Multi-label recognition of cancer-related lesions with clinical priors on white-light endoscopy

Tao Yu; Ne Lin; Xingwei Zhong; Xiaoyan Zhang; Xinsen Zhang; Yihe Chen; Jiquan Liu; Weiling Hu; Huilong Duan; Jianmin Si

doi:10.1016/j.compbiomed.2022.105255

Multi-label recognition of cancer-related lesions with clinical priors on white-light endoscopy

Comput Biol Med. 2022 Apr:143:105255. doi: 10.1016/j.compbiomed.2022.105255. Epub 2022 Jan 25.

Authors

Tao Yu¹, Ne Lin², Xingwei Zhong², Xiaoyan Zhang¹, Xinsen Zhang¹, Yihe Chen¹, Jiquan Liu³, Weiling Hu⁴, Huilong Duan¹, Jianmin Si⁴

Affiliations

¹ Key Laboratory for Biomedical Engineering of Ministry of Education, College of Biomedical Engineering and Instrument Science, Zhejiang University, Hangzhou, China.
² Department of Gastroenterology, Sir Run Run Shaw Hospital, Medical School, Zhejiang University, Hangzhou, China.
³ Key Laboratory for Biomedical Engineering of Ministry of Education, College of Biomedical Engineering and Instrument Science, Zhejiang University, Hangzhou, China. Electronic address: liujq@zju.edu.cn.
⁴ Department of Gastroenterology, Sir Run Run Shaw Hospital, Medical School, Zhejiang University, Hangzhou, China; Institute of Gastroenterology, Zhejiang University, Hangzhou, China.

PMID: 35151153
DOI: 10.1016/j.compbiomed.2022.105255

Abstract

Deep learning-based computer-aided diagnosis techniques have demonstrated encouraging performance in endoscopic lesion identification and detection, and have reduced the rate of missed and false detections of disease during endoscopy. However, the interpretability of the model-based results has not been adequately addressed by existing methods. This phenomenon is directly manifested by a significant bias in the representation of feature localization. Good recognition models experience severe feature localization errors, particularly for lesions with subtle morphological features, and such unsatisfactory performance hinders the clinical deployment of models. To effectively alleviate this problem, we proposed a solution to optimize the localization bias in feature representations of cancer-related recognition models that is difficult to accurately label and identify in clinical practice. Optimization was performed in the training phase of the model through the proposed data augmentation method and auxiliary loss function based on clinical priors. The data augmentation method, called partial jigsaw, can "break" the spatial structure of lesion-independent image blocks and enrich the data feature space to decouple the interference of background features on the space and focus on fine-grained lesion features. The annotation-based auxiliary loss function used class activation maps for sample distribution correction and led the model to present localization representation converging on the gold standard annotation of visualization maps. The results show that with the improvement of our method, the precision of model recognition reached an average of 92.79%, an F1-score of 92.61%, and accuracy of 95.56% based on a dataset constructed from 23 hospitals.
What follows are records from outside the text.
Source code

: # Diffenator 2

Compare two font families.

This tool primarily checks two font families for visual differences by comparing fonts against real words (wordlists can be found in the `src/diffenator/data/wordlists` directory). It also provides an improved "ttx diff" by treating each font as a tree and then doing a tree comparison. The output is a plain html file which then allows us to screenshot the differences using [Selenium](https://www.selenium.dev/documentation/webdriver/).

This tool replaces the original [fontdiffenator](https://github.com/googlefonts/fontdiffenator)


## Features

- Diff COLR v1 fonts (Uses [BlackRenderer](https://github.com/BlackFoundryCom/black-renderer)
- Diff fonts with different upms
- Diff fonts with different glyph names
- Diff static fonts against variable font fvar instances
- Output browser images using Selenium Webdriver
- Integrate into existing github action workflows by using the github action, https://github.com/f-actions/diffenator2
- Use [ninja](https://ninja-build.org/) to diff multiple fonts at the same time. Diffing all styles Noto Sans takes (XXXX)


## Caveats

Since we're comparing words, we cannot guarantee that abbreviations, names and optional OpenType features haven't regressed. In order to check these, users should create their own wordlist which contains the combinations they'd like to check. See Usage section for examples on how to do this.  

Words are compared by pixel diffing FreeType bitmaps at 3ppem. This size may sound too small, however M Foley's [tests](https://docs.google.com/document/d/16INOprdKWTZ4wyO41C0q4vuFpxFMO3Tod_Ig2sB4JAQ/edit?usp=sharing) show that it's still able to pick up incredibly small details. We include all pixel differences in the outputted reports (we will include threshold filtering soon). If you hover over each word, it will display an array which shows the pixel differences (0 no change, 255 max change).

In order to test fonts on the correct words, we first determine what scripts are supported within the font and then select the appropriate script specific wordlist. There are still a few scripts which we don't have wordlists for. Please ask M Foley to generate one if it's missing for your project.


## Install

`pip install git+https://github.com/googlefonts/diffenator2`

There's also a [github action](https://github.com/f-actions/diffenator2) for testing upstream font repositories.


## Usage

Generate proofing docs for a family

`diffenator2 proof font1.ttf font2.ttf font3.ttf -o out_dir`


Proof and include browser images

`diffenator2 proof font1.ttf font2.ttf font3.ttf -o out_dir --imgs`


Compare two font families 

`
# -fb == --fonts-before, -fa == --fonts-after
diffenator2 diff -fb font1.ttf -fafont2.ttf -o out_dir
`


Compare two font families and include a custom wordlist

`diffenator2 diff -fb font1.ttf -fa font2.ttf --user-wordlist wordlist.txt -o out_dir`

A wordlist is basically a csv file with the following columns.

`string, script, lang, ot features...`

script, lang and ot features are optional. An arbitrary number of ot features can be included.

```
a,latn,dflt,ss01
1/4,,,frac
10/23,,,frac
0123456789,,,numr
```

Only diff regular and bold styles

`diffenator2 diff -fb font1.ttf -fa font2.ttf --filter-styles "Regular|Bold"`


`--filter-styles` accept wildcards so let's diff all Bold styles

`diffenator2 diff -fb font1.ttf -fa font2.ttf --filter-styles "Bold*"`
In addition, we quantified the evaluation representation of visualization feature maps. The improved model yielded significant offset correction results for visualized feature maps compared with the baseline model. The average visualization-weighted positive coverage improved from 51.85% to 83.76%. The proposed approach did not change the deployment capability and inference speed of the original model and can be incorporated into any state-of-the-art neural network. It also shows the potential to provide more accurate localization inference results and assist in clinical examinations during endoscopies.

Keywords: Class activation maps; Computer aided diagnosis; Endoscopy; Multi-label classification; Neural networks.